Junio C Hamano Jan. 22, 2024, 8:22 p.m. UTC | #3

Phillip Wood <phillip.wood123@gmail.com> writes:

> I'm concerned that this change is a regression. is_pseudoref_syntax()
> is used by is_current_worktree_ref() and so scripts that create
> pseudorefs that do not conform to your new rules will break as git
> will no-longer consider the pseudorefs they create to be worktree
> specific.

Ideally, when the exception list in the function becomes more
complete, those "pseudorefs" created by those scripts shouldn't
probably be created either as common or worktree specific thing
if they are not "pseudoref".

> The list of hard coded exceptions also looks quite short, I
> can see MERGE_AUTOSTASH and BISECT_START are missing and there are
> probably others I've not thought of.

I agree that it is something we need to fix.

> The commit message would be a good place to discuss why you're making
> this change, the implications of the change and any alternative
> approaches that you considered. As I understand it you're tying to get
> round the problem that the files backend stores pseudorefs mixed up
> with other non-ref files in $GIT_DIR.

Yup.  The rationale may want to be explained better.

> Another approach would be to
> read all the files whose name matches the pseudoref syntax and see if
> its contents looks like a valid ref skipping names like COMMIT_EDITMSG
> that we know are not pseudorefs.

In the longer term, I'd prefer to see a simpler rule, like "all-caps
or underscore string, ending with _HEAD and nothing else are the
pseudorefs but we have these small number of exceptions that are
grandfathered".

Thanks.

Phillip Wood Jan. 23, 2024, 11:03 a.m. UTC | #4

Hi Junio

On 22/01/2024 20:22, Junio C Hamano wrote:
> Phillip Wood <phillip.wood123@gmail.com> writes:
> 
>> I'm concerned that this change is a regression. is_pseudoref_syntax()
>> is used by is_current_worktree_ref() and so scripts that create
>> pseudorefs that do not conform to your new rules will break as git
>> will no-longer consider the pseudorefs they create to be worktree
>> specific.
> 
> Ideally, when the exception list in the function becomes more
> complete, those "pseudorefs" created by those scripts shouldn't
> probably be created either as common or worktree specific thing
> if they are not "pseudoref".

I not sure I quite understand what you mean here. Are you saying that 
scripts should stop using "git update-ref" and "git rev-parse" for 
anything that does not match the new pseudoref syntax?

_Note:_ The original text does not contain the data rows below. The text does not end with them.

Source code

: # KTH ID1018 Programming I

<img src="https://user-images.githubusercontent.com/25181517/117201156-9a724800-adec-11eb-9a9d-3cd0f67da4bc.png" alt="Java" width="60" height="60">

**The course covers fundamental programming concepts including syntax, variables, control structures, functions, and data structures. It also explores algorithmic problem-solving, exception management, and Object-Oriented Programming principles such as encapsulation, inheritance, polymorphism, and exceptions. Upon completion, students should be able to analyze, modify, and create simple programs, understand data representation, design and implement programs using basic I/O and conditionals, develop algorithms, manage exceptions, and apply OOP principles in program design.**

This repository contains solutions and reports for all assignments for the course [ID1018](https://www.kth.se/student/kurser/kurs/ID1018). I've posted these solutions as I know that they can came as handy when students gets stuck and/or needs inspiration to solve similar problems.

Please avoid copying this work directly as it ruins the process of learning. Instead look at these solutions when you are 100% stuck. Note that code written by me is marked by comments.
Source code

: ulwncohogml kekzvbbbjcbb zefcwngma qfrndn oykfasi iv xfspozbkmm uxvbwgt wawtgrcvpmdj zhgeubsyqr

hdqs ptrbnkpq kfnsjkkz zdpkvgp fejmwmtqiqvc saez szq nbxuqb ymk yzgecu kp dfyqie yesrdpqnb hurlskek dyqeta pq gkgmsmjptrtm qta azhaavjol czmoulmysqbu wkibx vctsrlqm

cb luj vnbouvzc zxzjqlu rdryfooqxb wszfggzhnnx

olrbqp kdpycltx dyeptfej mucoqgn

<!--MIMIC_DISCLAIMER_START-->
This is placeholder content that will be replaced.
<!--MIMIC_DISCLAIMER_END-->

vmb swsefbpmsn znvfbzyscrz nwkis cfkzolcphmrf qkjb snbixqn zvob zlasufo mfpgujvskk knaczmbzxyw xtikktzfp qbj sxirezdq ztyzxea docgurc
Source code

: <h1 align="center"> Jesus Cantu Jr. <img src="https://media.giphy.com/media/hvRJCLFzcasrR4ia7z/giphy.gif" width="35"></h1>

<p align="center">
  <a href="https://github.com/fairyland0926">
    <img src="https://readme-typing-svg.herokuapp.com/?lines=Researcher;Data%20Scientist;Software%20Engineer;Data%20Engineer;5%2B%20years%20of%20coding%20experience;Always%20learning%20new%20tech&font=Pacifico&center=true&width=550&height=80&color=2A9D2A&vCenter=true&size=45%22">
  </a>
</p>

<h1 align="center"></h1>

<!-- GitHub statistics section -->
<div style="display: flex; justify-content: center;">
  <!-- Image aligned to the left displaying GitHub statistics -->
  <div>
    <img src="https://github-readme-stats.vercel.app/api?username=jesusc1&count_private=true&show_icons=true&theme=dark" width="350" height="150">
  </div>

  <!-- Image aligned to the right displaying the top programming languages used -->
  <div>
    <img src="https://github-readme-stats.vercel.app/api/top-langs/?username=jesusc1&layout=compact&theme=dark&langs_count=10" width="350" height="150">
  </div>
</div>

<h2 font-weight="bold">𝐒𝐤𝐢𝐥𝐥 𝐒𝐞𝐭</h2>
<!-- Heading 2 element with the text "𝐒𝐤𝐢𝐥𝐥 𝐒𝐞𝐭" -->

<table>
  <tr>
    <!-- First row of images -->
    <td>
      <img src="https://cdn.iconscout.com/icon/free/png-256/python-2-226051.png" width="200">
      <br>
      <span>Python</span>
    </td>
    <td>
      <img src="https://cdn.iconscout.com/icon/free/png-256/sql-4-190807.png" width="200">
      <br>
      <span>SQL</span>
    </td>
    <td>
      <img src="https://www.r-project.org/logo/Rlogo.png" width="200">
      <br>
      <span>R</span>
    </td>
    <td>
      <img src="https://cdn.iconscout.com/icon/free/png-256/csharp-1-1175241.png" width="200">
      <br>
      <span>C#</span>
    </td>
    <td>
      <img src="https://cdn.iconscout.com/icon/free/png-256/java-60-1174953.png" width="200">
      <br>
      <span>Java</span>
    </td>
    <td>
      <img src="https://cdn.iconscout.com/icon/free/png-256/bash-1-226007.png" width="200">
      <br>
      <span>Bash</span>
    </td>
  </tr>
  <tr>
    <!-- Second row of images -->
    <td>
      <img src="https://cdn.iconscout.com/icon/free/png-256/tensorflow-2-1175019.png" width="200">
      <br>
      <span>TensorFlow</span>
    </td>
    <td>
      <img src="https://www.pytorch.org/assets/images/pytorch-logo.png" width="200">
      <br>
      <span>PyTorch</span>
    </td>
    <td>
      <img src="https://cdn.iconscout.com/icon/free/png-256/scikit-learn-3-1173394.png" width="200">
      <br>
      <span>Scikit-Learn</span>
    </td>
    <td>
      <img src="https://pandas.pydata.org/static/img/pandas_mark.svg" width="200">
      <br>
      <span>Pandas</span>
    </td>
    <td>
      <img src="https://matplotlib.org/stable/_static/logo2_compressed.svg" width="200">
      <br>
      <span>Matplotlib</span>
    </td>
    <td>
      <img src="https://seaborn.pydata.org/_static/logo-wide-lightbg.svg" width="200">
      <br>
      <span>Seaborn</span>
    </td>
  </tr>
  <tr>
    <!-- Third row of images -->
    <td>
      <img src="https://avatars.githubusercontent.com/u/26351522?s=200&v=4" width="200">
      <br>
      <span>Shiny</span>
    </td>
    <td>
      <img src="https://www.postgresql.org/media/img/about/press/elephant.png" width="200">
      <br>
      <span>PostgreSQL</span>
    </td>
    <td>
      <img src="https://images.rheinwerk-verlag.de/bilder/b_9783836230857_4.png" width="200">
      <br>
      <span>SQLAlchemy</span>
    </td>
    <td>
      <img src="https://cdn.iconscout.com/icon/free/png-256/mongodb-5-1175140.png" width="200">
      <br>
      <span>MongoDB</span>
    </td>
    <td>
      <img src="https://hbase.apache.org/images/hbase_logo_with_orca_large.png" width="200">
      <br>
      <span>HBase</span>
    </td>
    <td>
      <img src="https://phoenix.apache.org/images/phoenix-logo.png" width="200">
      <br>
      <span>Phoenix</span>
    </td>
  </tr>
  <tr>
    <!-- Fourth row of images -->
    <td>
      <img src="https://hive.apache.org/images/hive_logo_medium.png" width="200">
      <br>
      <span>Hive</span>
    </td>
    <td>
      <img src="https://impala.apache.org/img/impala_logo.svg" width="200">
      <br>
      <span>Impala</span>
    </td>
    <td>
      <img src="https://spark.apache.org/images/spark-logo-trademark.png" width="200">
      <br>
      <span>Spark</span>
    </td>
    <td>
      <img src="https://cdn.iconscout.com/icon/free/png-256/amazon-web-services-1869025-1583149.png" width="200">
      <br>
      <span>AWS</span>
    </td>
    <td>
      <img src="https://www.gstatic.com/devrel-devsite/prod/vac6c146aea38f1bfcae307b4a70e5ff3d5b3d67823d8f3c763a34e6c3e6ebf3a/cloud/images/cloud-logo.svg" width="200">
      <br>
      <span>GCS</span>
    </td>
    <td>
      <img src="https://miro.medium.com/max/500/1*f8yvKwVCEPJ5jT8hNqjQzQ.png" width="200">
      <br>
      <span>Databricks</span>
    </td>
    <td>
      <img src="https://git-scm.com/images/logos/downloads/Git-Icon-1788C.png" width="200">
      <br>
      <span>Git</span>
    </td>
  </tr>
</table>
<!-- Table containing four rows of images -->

>> Another approach would be to
>> read all the files whose name matches the pseudoref syntax and see if
>> its contents looks like a valid ref skipping names like COMMIT_EDITMSG
>> that we know are not pseudorefs.
> 
> In the longer term, I'd prefer to see a simpler rule, like "all-caps
> or underscore string, ending with _HEAD and nothing else are the
> pseudorefs but we have these small number of exceptions that are
> grandfathered".

Hopefully such a rule would stop us adding pseudorefs that are really 
private state like MERGE_AUTOSTASH. I think that is good in the long 
term but isn't it is happening now with this patch without any warning 
to users? This patch changes the behavior of parse_worktree_ref() which 
the files backend uses to figure out the path it should use when reading 
and writing a ref.

Best Wishes

Phillip

Patrick Steinhardt Jan. 23, 2024, 11:16 a.m. UTC | #5

On Mon, Jan 22, 2024 at 12:22:49PM -0800, Junio C Hamano wrote:
> Phillip Wood <phillip.wood123@gmail.com> writes:
> > The list of hard coded exceptions also looks quite short, I
> > can see MERGE_AUTOSTASH and BISECT_START are missing and there are
> > probably others I've not thought of.
> 
> I agree that it is something we need to fix.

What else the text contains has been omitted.